Two sites that received significant attention were in Minneapolis, Minnesota, and Richmond, Virginia. It’s not surprising that the most notable art can be found in Minneapolis at the intersection of 28th and Chicago, the street corner where Floyd died. The area, which activists refer to as George Floyd Square, is bursting with art. The most noticeable piece is a black steel fist that was erected in the middle of the intersection. Gripping a Black liberation flag and surrounded by photos of victims of police brutality, the starkness of the sculpture forces people to slow down and take in the history and tragedy that took place there.
Just a few yards away on Chicago Avenue stands a 12 foot by 12 foot black-and-white mural of George Floyd created by Minneapolis native and street artist Peyton Scott Russell. At its steps are dozens of bouquets, handmade posters, illustrations, stuffed animals, and paintings left by visitors and community members.
A few more steps north, activists have commandeered a stretch of parking lanes and transformed them into a vegetable garden.
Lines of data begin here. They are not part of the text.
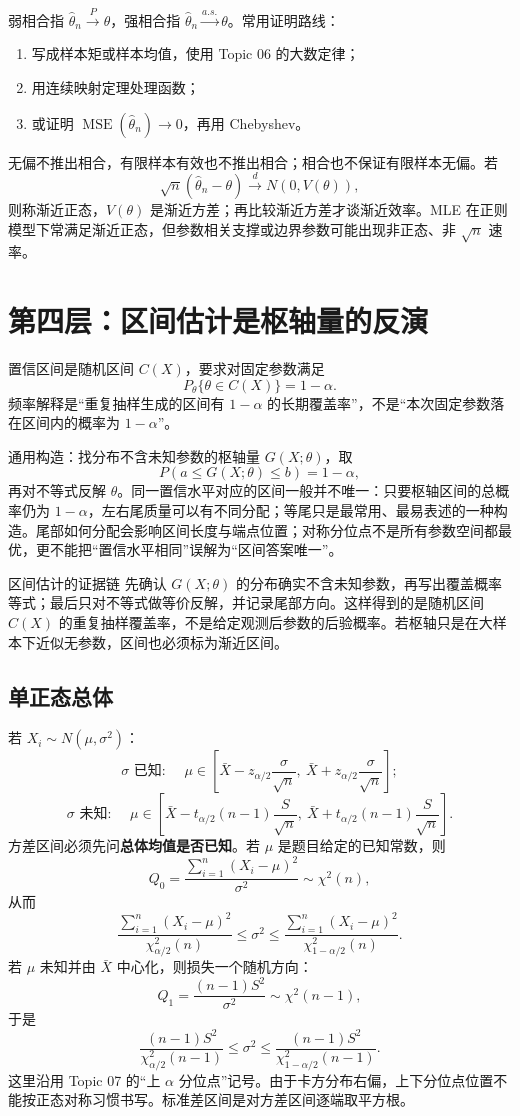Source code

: \documentclass[11pt,a4paper]{ctexart}
\newcommand{\kw}[1]{\textbf{\color{deep}#1}}
\begin{document}
弱相合指 $\widehat\theta_n\xrightarrow{P}\theta$，强相合指 $\widehat\theta_n\xrightarrow{a.s.}\theta$。常用证明路线：
\begin{enumerate}
  \item 写成样本矩或样本均值，使用 Topic 06 的大数定律；
  \item 用连续映射定理处理函数；
  \item 或证明 $\operatorname{MSE}(\widehat\theta_n)\to0$，再用 Chebyshev。
\end{enumerate}
无偏不推出相合，有限样本有效也不推出相合；相合也不保证有限样本无偏。若
\[
\sqrt n(\widehat\theta_n-\theta)\xrightarrow{d}N(0,V(\theta)),
\]
则称渐近正态，$V(\theta)$ 是渐近方差；再比较渐近方差才谈渐近效率。MLE 在正则模型下常满足渐近正态，但参数相关支撑或边界参数可能出现非正态、非 $\sqrt n$ 速率。

\section{第四层：区间估计是枢轴量的反演}

置信区间是随机区间 $C(X)$，要求对固定参数满足
\[
P_\theta\{\theta\in C(X)\}=1-\alpha.
\]
频率解释是“重复抽样生成的区间有 $1-\alpha$ 的长期覆盖率”，不是“本次固定参数落在区间内的概率为 $1-\alpha$”。

通用构造：找分布不含未知参数的枢轴量 $G(X;\theta)$，取
\[
P(a\leq G(X;\theta)\leq b)=1-\alpha,
\]
再对不等式反解 $\theta$。同一置信水平对应的区间一般并不唯一：只要枢轴区间的总概率仍为 $1-\alpha$，左右尾质量可以有不同分配；等尾只是最常用、最易表述的一种构造。尾部如何分配会影响区间长度与端点位置；对称分位点不是所有参数空间都最优，更不能把“置信水平相同”误解为“区间答案唯一”。

\begin{methodbox}{区间估计的证据链}
先确认 $G(X;\theta)$ 的分布确实不含未知参数，再写出覆盖概率等式；最后只对不等式做等价反解，并记录尾部方向。这样得到的是随机区间 $C(X)$ 的重复抽样覆盖率，不是给定观测后参数的后验概率。若枢轴只是在大样本下近似无参数，区间也必须标为渐近区间。
\end{methodbox}

\subsection{单正态总体}

若 $X_i\sim N(\mu,\sigma^2)$：
\[
\sigma\text{ 已知: }\quad
\mu\in\left[\bar X-z_{\alpha/2}\frac\sigma{\sqrt n},\ \bar X+z_{\alpha/2}\frac\sigma{\sqrt n}\right];
\]
\[
\sigma\text{ 未知: }\quad
\mu\in\left[\bar X-t_{\alpha/2}(n-1)\frac S{\sqrt n},\ \bar X+t_{\alpha/2}(n-1)\frac S{\sqrt n}\right].
\]
方差区间必须先问\kw{总体均值是否已知}。若 $\mu$ 是题目给定的已知常数，则
\[
Q_0=\frac{\sum_{i=1}^n(X_i-\mu)^2}{\sigma^2}\sim\chi^2(n),
\]
从而
\[
\boxed{\frac{\sum_{i=1}^n(X_i-\mu)^2}{\chi^2_{\alpha/2}(n)}\leq\sigma^2\leq
\frac{\sum_{i=1}^n(X_i-\mu)^2}{\chi^2_{1-\alpha/2}(n)}}.
\]
若 $\mu$ 未知并由 $\bar X$ 中心化，则损失一个随机方向：
\[
Q_1=\frac{(n-1)S^2}{\sigma^2}\sim\chi^2(n-1),
\]
于是
\[
\boxed{\frac{(n-1)S^2}{\chi^2_{\alpha/2}(n-1)}\leq\sigma^2\leq\frac{(n-1)S^2}{\chi^2_{1-\alpha/2}(n-1)}}.
\]
这里沿用 Topic 07 的“上 $\alpha$ 分位点”记号。由于卡方分布右偏，上下分位点位置不能按正态对称习惯书写。标准差区间是对方差区间逐端取平方根。
\end{document}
Adjacent to it is a shuttered Speedway gas station that’s been brought back to life by colorful portraits and geometric designs painted on the walls. On the side of the gas station shelter are big, bold letters painted in red and black that read, “Where there’s people there’s power.”
The ground is covered with messages and hashtags written in chalk or paint. A bus station shelter has been modified into a community closet. A wall to the southeast side of the street corner is adorned by slogans that read “HEAL, INVEST, UPLIFT OUR COMMUNITY” and “ABOLISH POLICE” against flowery backdrops of red, pink, and blue blossoms.
“Look at the way in which people claim the space, how it became a kind of blank canvas, and they began to design it themselves. . . . Within people is an innate ability to create and imagine designs for themselves,” says Jeanelle Austin, a volunteer caretaker at the memorial site. She grew up and lives just two blocks from where Floyd was killed, and believes that in the year following Floyd’s death, the space has taken on a spiritual energy. “It was the people, the community, that came together and imbued it as a sacred space the day that George Floyd was lynched.”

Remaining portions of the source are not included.